L'ancien enclos de l'abbaye est toujours matérialisé par les vestiges de l'enceinte et la porte fortifiée au nord, rue des Plaideurs, et par différents murs. La rue du Couvent traverse l'ancien enclos du nord au sud en passant devant la façade occidentale de l'église. Son accès principal se trouve au sud, à côté de la porte de la salle capitulaire. Deux principales ailes formaient l'abbaye, l'une partant du croisillon sud et l'autre de la façade occidentale, délimitant ainsi le cloître de deux côtés.

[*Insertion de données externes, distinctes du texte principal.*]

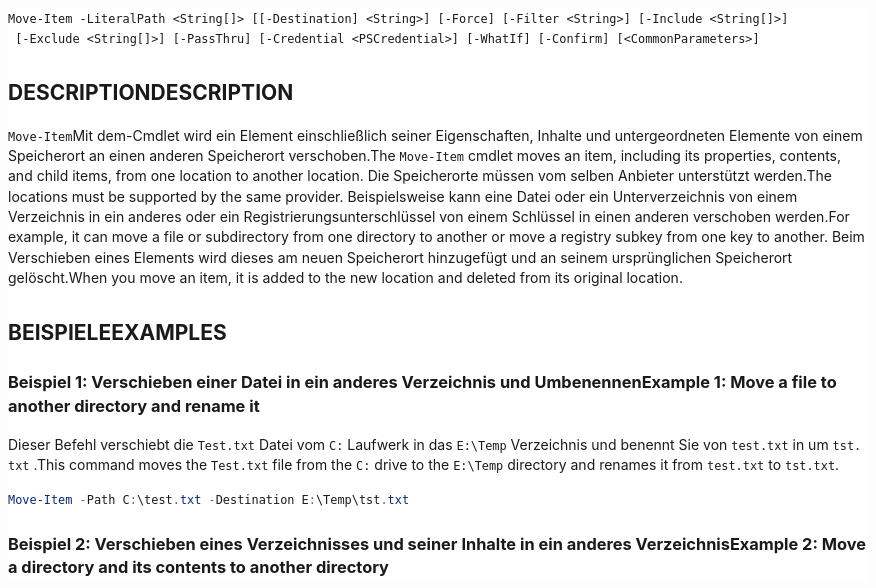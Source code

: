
 ```
Move-Item -LiteralPath <String[]> [[-Destination] <String>] [-Force] [-Filter <String>] [-Include <String[]>]
 [-Exclude <String[]>] [-PassThru] [-Credential <PSCredential>] [-WhatIf] [-Confirm] [<CommonParameters>]
```

## <span data-ttu-id="a1a10-109">DESCRIPTION</span><span class="sxs-lookup"><span data-stu-id="a1a10-109">DESCRIPTION</span></span>

<span data-ttu-id="a1a10-110">`Move-Item`Mit dem-Cmdlet wird ein Element einschließlich seiner Eigenschaften, Inhalte und untergeordneten Elemente von einem Speicherort an einen anderen Speicherort verschoben.</span><span class="sxs-lookup"><span data-stu-id="a1a10-110">The `Move-Item` cmdlet moves an item, including its properties, contents, and child items, from one location to another location.</span></span> <span data-ttu-id="a1a10-111">Die Speicherorte müssen vom selben Anbieter unterstützt werden.</span><span class="sxs-lookup"><span data-stu-id="a1a10-111">The locations must be supported by the same provider.</span></span>
<span data-ttu-id="a1a10-112">Beispielsweise kann eine Datei oder ein Unterverzeichnis von einem Verzeichnis in ein anderes oder ein Registrierungsunterschlüssel von einem Schlüssel in einen anderen verschoben werden.</span><span class="sxs-lookup"><span data-stu-id="a1a10-112">For example, it can move a file or subdirectory from one directory to another or move a registry subkey from one key to another.</span></span>
<span data-ttu-id="a1a10-113">Beim Verschieben eines Elements wird dieses am neuen Speicherort hinzugefügt und an seinem ursprünglichen Speicherort gelöscht.</span><span class="sxs-lookup"><span data-stu-id="a1a10-113">When you move an item, it is added to the new location and deleted from its original location.</span></span>

## <span data-ttu-id="a1a10-114">BEISPIELE</span><span class="sxs-lookup"><span data-stu-id="a1a10-114">EXAMPLES</span></span>

### <span data-ttu-id="a1a10-115">Beispiel 1: Verschieben einer Datei in ein anderes Verzeichnis und Umbenennen</span><span class="sxs-lookup"><span data-stu-id="a1a10-115">Example 1: Move a file to another directory and rename it</span></span>

<span data-ttu-id="a1a10-116">Dieser Befehl verschiebt die `Test.txt` Datei vom `C:` Laufwerk in das `E:\Temp` Verzeichnis und benennt Sie von `test.txt` in um `tst.txt` .</span><span class="sxs-lookup"><span data-stu-id="a1a10-116">This command moves the `Test.txt` file from the `C:` drive to the `E:\Temp` directory and renames it from `test.txt` to `tst.txt`.</span></span>

```powershell
Move-Item -Path C:\test.txt -Destination E:\Temp\tst.txt
```

### <span data-ttu-id="a1a10-117">Beispiel 2: Verschieben eines Verzeichnisses und seiner Inhalte in ein anderes Verzeichnis</span><span class="sxs-lookup"><span data-stu-id="a1a10-117">Example 2: Move a directory and its contents to another directory</span></span>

Le terrain est aujourd'hui en grande partie propriété municipale et aménagé comme jardin public au nord de l'église, où se trouve la mairie, et au sud-ouest, où une aire de loisirs et de détente vient d'être créée. Le cimetière communal se situe devant le chevet de l'église et permet d'apercevoir son chevet. Quelques propriétés privées sont également disséminées dans le vaste enclos, et le porche de l'ancienne ferme de l'abbaye, à l'ouest, en fait partie. La rue des Abbesses avec son enfilade de maisonnettes historiques était autrefois destinée à loger le personnel laïque de l'abbaye. S'il est difficile aujourd'hui d'imaginer l'ensemble de l'abbaye du temps de sa splendeur, ce qui en reste est très bien mis en valeur et profite d'un cadre paysager agréable[2].

Histoire

Les origines

Statue de sainte Euphrosyne.
Église, vue depuis le nord-est.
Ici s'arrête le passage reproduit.